We passed olive groves, vineyards, village homes and churches on our way to visit two cave sites. The first cave area was a self guided tour with " questionable" safety standards as the steps were " tricky" with varying levels, tread depths , dampness and poor lighting but we walked cautiously down the staircases and through the cave which has been damaged due to earthquakes in the past. There were some " pretty" stalictites and stalicmites but nothing like jealous caves or the caves in Bungonia but we enjoyed the coolness of the underground caverns and a cherry ice cream when we exited the "tricky staircase".

We then drove to another area to visit a cave where the roof has fallen in due to an earthquake several years ago and the cave is visited by small rowing boats. It is a tourist mecca site so we expected crowds and joined a long line of tourists waiting to embark on their rowing boat "Venice-like" cave tour. The water in the cave is a constant 18C  and is was crystal clear. The reflection of the several boats was beautiful and the refraction of sunlight was magic to see on the water as we floated into the cave where many birds were nesting on a small island mound within the cave.  It was a romantic interlude and our boatman talked melodically as we toured around the cave which did not have many undamaged formations but the experience was relaxing,  enjoyable and novel.

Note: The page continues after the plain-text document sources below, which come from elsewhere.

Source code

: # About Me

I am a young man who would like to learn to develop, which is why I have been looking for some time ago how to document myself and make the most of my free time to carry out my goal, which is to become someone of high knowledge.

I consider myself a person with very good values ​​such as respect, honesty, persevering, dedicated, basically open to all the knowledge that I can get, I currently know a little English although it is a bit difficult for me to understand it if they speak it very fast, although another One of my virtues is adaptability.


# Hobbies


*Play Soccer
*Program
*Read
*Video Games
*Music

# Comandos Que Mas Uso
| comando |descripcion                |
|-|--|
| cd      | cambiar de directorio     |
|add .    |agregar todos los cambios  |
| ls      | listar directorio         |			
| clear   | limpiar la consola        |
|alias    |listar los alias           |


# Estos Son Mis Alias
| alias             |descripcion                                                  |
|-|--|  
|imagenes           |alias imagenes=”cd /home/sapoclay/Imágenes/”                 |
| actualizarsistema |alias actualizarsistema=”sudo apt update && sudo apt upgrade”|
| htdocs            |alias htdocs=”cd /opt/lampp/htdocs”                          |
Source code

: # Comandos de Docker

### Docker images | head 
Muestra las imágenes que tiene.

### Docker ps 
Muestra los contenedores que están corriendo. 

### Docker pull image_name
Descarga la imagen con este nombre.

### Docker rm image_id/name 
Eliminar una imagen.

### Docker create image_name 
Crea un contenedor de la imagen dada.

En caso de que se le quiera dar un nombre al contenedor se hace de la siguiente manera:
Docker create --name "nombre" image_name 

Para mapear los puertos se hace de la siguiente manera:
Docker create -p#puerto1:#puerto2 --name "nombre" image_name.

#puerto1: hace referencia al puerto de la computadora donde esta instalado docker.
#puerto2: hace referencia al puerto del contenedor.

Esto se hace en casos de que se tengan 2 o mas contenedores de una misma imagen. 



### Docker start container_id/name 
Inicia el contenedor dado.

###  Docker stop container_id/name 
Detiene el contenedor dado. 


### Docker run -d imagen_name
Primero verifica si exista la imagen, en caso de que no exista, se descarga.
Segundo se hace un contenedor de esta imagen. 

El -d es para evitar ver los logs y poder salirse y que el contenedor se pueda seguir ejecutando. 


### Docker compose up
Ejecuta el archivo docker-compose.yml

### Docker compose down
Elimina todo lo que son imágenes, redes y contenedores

Our tour took us back a different route where we saw several villages, island inlets and jagged cliffs on the opposite side of the island from our docking port and we ended up back at Argostoli where we spent the rest of the early evening exploring all the little alley-type laneways and quaint  market stalls. Of this pretty port town. We found modern plazas with upmarket boutique shoe, leather and dress shops alongside a  pizzeria or barbers or fishmongers shop.  We smiled when we saw the Ozzie shop with a red Vesper outside. 
As we wandered back to the ship we agreed that it had been a relaxing and interesting day that we'd spent on the Greek island of Cephalonia and again we were thankful that we had been able to dock here and learn and experience a little of life on this here.